In 1974, Worch started a militant group called the Hansabande in Hamburg, along with Michael Kühnen. The group defaced Jewish graveyards, assaulted leftists and foreigners, and denied the Holocaust. Worch took part in one especially well-known campaign under the motto "I am an ass to believe that Jews were gassed in Germany" (Ich Esel glaube, dass in Deutschland Juden vergast worden sind). The group gradually became the Aktionsfront Nationaler Sozialisten (ANS, Action Front of National Socialists) in 1977. Worch and Kühnen were also close to the now-banned Wiking-Jugend (Viking Youth).

Kühnen was arrested in 1979 and Worch took over leadership of the ANS. In 1980 he was convicted, receiving a three-year prison sentence, despite being defended by Jürgen Rieger during his trial. In 1983, the organization, now known as the ANS/NA (Aktionsfront Nationaler Sozialisten/Nationale Aktivisten, Action Front of National Socialists/National Activists) was banned, so Worch joined the Free German Workers' Party (FAP) and became vice-chairman. As the Nationale Liste (National List) was founded in 1989, he became active in its executive committee. He edited its magazine, Index, until September 1991 and was especially active in anti-Antifa work. In this campaign, lists of names and addresses of left-wing and anti-fascist activists and organizations were published; this led to attacks on some of the people listed. Worch was one of the main initiators of the campaign.
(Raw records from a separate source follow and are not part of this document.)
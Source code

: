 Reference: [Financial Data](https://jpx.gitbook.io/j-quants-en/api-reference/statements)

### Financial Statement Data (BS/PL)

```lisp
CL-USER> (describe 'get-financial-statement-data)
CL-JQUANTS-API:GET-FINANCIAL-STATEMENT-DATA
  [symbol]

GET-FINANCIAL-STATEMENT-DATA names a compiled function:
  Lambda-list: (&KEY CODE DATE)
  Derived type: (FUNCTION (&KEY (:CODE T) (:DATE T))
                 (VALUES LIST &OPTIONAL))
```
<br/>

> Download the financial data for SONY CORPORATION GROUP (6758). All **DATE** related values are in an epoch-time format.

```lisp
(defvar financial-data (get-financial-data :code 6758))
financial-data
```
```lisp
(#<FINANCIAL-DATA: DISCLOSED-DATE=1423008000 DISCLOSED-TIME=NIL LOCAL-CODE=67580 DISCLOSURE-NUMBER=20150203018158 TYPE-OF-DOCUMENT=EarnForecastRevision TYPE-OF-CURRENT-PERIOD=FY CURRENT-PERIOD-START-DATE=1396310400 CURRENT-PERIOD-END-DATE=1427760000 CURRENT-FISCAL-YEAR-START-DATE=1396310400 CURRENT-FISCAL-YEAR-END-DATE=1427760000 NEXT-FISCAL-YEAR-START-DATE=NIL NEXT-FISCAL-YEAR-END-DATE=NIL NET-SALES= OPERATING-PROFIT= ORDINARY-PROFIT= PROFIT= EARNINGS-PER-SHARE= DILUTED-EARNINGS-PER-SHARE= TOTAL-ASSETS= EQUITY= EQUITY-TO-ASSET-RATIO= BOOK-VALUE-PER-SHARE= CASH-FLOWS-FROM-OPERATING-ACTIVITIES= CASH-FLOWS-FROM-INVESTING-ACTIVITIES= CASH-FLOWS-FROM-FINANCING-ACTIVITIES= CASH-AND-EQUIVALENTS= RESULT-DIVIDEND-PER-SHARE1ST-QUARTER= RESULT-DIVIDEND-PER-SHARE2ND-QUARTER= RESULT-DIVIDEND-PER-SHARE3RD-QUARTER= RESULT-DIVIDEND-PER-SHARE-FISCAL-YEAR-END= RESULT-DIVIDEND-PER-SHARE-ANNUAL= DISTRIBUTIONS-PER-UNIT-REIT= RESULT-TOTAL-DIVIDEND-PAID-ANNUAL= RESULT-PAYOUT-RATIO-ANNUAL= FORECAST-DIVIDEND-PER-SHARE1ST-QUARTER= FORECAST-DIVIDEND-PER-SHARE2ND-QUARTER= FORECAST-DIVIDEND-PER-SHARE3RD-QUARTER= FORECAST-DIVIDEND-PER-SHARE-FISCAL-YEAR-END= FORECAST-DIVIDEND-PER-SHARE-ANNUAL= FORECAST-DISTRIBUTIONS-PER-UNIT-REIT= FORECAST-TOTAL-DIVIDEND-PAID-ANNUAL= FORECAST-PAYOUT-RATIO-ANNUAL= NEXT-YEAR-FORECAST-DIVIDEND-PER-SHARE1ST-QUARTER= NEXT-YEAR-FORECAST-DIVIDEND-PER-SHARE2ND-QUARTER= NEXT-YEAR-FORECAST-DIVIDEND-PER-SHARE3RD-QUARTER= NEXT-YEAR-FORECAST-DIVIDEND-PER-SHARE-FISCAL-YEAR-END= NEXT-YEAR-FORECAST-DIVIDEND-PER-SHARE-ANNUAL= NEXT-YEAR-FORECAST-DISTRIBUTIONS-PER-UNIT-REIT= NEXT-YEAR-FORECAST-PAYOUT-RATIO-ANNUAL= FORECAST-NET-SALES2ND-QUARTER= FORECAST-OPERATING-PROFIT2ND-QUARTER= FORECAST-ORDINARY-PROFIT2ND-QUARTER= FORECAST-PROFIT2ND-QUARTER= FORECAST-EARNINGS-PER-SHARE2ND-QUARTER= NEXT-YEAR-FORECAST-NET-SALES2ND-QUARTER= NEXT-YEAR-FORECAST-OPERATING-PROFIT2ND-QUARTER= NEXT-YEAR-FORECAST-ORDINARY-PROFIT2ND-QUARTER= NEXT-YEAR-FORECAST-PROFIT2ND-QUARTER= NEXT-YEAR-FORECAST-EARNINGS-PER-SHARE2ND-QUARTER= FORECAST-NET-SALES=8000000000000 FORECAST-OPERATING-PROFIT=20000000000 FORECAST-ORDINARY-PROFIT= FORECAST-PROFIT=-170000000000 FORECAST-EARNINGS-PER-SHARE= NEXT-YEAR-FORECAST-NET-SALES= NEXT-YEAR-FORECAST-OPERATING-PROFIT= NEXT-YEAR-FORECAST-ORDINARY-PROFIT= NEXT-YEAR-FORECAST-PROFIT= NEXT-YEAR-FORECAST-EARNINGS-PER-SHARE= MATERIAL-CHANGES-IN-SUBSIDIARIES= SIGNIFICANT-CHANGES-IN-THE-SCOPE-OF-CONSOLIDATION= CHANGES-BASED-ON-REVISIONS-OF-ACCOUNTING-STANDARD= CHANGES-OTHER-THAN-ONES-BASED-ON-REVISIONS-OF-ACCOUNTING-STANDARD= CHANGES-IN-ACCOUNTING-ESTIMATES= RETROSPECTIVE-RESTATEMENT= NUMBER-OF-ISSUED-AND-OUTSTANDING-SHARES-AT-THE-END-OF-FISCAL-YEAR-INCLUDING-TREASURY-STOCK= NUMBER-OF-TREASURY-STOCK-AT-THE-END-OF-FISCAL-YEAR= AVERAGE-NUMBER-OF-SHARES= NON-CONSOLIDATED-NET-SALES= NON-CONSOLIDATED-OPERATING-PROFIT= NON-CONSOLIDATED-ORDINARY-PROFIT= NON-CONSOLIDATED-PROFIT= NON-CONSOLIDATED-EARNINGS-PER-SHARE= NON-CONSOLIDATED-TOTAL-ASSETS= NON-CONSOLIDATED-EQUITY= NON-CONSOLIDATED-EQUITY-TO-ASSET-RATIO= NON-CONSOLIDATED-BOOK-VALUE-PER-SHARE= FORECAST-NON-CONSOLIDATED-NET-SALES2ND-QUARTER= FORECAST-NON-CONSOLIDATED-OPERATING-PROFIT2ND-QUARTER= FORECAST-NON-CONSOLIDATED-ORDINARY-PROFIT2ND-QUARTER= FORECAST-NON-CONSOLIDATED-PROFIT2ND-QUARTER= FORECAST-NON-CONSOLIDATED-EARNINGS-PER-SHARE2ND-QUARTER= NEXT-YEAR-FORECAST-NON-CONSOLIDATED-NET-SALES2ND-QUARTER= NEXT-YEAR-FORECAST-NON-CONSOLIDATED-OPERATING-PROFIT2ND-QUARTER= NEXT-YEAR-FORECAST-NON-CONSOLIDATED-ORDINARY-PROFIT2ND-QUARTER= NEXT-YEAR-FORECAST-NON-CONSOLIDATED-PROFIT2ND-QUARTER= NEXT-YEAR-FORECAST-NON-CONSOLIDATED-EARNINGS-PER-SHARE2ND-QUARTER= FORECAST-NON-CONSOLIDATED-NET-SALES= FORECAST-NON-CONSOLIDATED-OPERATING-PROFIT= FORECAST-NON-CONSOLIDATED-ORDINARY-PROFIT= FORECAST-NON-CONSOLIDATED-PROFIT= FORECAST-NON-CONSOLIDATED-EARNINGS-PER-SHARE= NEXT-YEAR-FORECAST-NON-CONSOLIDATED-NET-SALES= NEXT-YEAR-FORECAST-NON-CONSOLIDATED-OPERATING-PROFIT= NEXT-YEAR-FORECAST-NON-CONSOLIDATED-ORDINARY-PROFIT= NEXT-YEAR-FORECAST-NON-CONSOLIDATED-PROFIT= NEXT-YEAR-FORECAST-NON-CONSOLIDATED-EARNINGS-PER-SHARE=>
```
After Kühnen died in 1991, Worch, along with Winfried Arnulf Priem and Gottfried Küssel, took over the Gesinnungsgemeinschaft der Neuen Front (GdNF); this led to him receiving a two-year suspended sentence in 1994. He had to serve this jail time beginning in February 1996 because he continued the ANS/NA despite its having been banned, but he was released early in 1997.

For a short time in the 1990s, Worch had close relations with the National Democratic Party of Germany (NPD) and was a link between neo-Nazi groups and the NPD. In an interview, he defended his collaboration with the party, saying that "the NPD is as a party, of course, only a means to propagate our worldview". However, he has since distanced himself from the party.

Worch also collaborates with Gary Lauck's NSDAP/AO (1972), and is known as one of the main organizers of the Rudolf Hess Memorial March, which takes place once a year in Wunsiedel, Bavaria, where the remains of Rudolf Hess were formerly buried, and is one of the most important events for European neo-Nazis.